PIN, Laís Cristina De [1], ESPÓSITO, Mário Pinheiro [2], BOTTI, Anderson [3], LIMA, Fabrizzio Omir Barbosa Barros [4] RIBEIRO, Fernando Rodrigues [5]

PIN, Laís Cristina De. Et al. Revisão da literatura sobre avaliação do processamento auditivo em crianças. Revista Científica Multidisciplinar Núcleo do Conhecimento. Ano 04, Ed. 07, Vol. 03, pp. 38-44. Julho de 2019. ISSN: 2448-0959

RESUMO

Introdução: processamento auditivo (PA) é um conjunto de habilidades específicas das quais o indivíduo depende para compreender o que escuta1. Refere-se à eficácia e efetividade do sistema nervoso central quando utiliza informação auditiva1,2. Usado na investigação de crianças que apresentam distúrbios de aprendizagem. Ter limiares auditivos normais não é suficiente, é necessário processar e reconhecer as informações auditivas de forma rápida e correta1,2. E sabe-se que algumas funções auditivas podem ser melhoradas através do treinamento auditivo1,3,4. Objetivo: realizar uma revisão bibliográfica a respeito do processamento auditivo em crianças, como são avaliadas e investigadas e quais foram as respostas após o tratamento proposto. Metodologia: realizamos uma revisão sistemática e análise crítica de trabalhos pesquisados no PUBMED, LILACS, revista digital da revista Brasileira de Otorrinolaringologia, CEFAC, revendo as referências dos trabalhos selecionados e livros texto. Discussões: encontramos estudo que afirma que todos os alunos com distúrbio de aprendizagem, exibiram algum grau de alteração no processamento auditivo5. Após o treinamento auditivo realizado houve melhora significativa para a percepção acústica dos estímulos verbais e não verbais no desempenho escolar6,7. Houve estudo que avaliou crianças com síndrome de apneia/hipopneia obstrutiva do sono outro com crianças portadoras de transtorno do déficit de atenção/hiperatividade (TDAH) e constataram alterações no processamento auditivo10,11. Conclusões: cada paciente apresenta um tempo de terapia auditiva que será definido no decorrer das seções e das evoluções obtidas.

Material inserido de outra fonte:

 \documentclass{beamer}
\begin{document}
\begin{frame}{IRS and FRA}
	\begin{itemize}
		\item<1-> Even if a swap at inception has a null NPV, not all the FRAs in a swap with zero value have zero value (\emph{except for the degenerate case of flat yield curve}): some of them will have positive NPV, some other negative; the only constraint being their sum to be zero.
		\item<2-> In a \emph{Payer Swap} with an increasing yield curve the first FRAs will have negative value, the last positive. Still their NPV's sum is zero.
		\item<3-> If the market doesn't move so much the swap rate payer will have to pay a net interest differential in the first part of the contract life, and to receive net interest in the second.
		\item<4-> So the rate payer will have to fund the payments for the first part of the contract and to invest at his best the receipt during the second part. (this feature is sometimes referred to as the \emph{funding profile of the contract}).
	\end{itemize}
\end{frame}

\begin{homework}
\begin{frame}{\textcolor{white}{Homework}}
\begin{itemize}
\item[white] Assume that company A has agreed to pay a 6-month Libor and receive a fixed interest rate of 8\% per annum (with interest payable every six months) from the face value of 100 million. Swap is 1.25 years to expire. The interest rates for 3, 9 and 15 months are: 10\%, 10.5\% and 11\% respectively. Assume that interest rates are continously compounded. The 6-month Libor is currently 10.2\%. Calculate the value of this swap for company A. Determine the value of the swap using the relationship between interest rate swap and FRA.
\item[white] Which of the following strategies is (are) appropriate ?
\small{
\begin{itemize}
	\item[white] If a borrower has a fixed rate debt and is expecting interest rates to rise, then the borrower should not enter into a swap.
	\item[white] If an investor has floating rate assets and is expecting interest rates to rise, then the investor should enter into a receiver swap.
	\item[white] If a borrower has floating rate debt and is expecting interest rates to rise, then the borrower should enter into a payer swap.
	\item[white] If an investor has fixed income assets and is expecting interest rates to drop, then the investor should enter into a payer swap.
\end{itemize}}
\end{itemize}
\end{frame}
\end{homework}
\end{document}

Palavras-chave: crianças, distúrbio de aprendizagem, limites auditivos preservados, processamento auditivo central, terapia auditiva.

INTRODUÇÃO

Processamento auditivo (PA) é um conjunto de habilidades específicas das quais o indivíduo depende para compreender o que escuta1. Refere-se à eficácia e efetividade do sistema nervoso central quando utiliza informação auditiva1,2. Essas habilidades incluem a localização de um som; compreensão da fala em meio ao ruído; compreensão de uma mensagem; a capacidade para eleger estímulos apresentados a uma orelha, ignorando informações apresentadas à orelha oposta; discriminar e reconhecer estímulos auditivos1,2,3,4.

Nas crianças que apresentam distúrbios de aprendizagem, é importante que se investigue o processamento auditivo para se ter diagnóstico definitivo e não perder tempo com tratamentos inadequados1,2.

Os otorrinolaringologistas possuem um arsenal de exames que investigam as vias auditivas periféricas até o tronco encefálico e cerebro1. São os seguintes exames: potencial evocado auditivo de tronco encefálico (PEATE), o P300, Missmatch negativity (MMN) e as avaliações comportamentais do processamento auditivo1. Oferecendo inúmeras informações que auxiliam no diagnóstico e na elaboração de proposta terapêutica em pacientes com distúrbio de linguagem oral ou escrita associado a limites auditivos normais1.

Sempre quando um paciente apresentar queixas auditivas incompatíveis com limiares auditivos deve-se pensar em ampliar investigação utilizando os métodos diagnósticos disponíveis1,2,4. Ter limiares auditivos normais não é suficiente, é necessário processar e reconhecer as informações auditivas de forma rápida e correta1,2. Já existem evidências demonstrando que é possível estimular as funções cognitivas através das vias auditivas1,2.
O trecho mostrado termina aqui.